Pada tahun 1884 Syeikh Muhammad Abduh mengenalkan pemikirannya lewat Majalah al-Urwa al-Wuthqa. Majalah tersebut mengajak umat Islam untuk kembali keajaran sejati, menolak taklid dan lebih mengutamakan ijtihad. Syeikh Muhammad Abduh dan Syeikh Jamaluddin al Afghani dikenal sebagai tokoh modernis dalam Islam.
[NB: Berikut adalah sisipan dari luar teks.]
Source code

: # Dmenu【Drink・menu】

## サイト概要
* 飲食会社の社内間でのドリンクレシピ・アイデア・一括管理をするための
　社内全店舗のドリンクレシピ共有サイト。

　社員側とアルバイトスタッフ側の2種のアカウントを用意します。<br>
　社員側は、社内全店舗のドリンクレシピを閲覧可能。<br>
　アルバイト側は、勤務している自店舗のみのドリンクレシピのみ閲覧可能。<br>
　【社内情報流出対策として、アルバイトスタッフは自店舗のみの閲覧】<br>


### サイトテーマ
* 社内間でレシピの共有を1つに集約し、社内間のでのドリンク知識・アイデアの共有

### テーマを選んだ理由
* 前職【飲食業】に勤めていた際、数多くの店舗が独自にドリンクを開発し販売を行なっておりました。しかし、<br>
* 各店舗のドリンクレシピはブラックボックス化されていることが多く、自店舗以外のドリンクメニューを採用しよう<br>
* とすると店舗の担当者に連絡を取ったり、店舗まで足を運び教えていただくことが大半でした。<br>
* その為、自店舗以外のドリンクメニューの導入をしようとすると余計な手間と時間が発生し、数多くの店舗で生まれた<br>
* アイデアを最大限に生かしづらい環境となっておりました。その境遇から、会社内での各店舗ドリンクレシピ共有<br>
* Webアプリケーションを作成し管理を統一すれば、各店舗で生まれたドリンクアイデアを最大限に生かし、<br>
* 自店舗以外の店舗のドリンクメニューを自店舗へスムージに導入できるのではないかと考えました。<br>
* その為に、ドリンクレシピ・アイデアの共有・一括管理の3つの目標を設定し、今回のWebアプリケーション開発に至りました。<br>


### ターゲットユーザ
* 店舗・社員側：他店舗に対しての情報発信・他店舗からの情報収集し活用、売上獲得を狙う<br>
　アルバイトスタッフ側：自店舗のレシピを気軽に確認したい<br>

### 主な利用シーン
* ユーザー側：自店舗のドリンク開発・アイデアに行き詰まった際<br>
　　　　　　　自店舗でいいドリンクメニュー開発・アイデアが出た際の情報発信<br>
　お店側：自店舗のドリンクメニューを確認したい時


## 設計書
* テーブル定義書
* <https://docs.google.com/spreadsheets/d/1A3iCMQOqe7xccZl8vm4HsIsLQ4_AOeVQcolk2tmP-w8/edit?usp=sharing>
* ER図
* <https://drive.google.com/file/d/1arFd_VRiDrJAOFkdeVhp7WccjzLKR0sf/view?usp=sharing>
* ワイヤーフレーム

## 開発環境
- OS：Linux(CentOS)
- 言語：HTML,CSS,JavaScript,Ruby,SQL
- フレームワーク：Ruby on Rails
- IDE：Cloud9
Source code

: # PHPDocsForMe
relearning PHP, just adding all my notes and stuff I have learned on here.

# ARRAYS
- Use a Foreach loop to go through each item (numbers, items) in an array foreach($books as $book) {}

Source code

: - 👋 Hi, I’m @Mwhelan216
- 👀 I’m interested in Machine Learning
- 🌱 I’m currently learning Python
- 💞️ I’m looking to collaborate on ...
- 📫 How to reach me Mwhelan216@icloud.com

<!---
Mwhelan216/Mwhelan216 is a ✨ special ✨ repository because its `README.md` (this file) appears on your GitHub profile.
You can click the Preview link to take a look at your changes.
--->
Pada 1889 Syeikh Rasyid Ridha melanjutkan proyek menulis tafsir Al Qur'an dan mengembangkan Majalah Al Manar pasca wafatnya Syeikh Muhammad Abduh. Majalah Al Manar berarti mercusuar. Syeikh Rasyid Ridha dan Al Manar-nya sama yaitu bercita-cita agar umat Islam bangkit dari keterpurukan. Umat Islam harus berlomba-lomba dalam ijtihad dan meninggalkan tradisi kolot masa silam. Syeikh Rasyid Ridha dikenal sebagai tokoh reformis dalam Islam.
Berbeda dengan Majalah Urwatul Wustho yang bertahan hanya 18 edisi, Al Manar justru bertahan hingga tahun 1935. Al Manar pun bahkan dikenal luas ke penjuru negeri tak terkecuali bagi KH Ahmad Dahlan dan KH Hasyim Asy'ari di Indonesia.
KH Ahmad Dahlan melalui Muhammadiyah menerbitkan Majalah Suara Muhammadiyah pada 1915. Tujuannya untuk menyebarkan pemahaman Islam amar ma'ruf nahi' munkar. Sedangkan KH Hasyim Asy'ari melalui Nahdlatul Ulama menerbitkan Majalah Swara Nahdlatul Ulama pada 1928. Tujuannya untuk menyebarkan perjuangan NU, memuat perkembangan dunia Islam, masalah pemerintahan dan juga ilmu pengetahuan. Majalah Swara NU ini dipimpin oleh KH Wahab Hasbullah dan KH Mas Abdul Kohar di Surabaya.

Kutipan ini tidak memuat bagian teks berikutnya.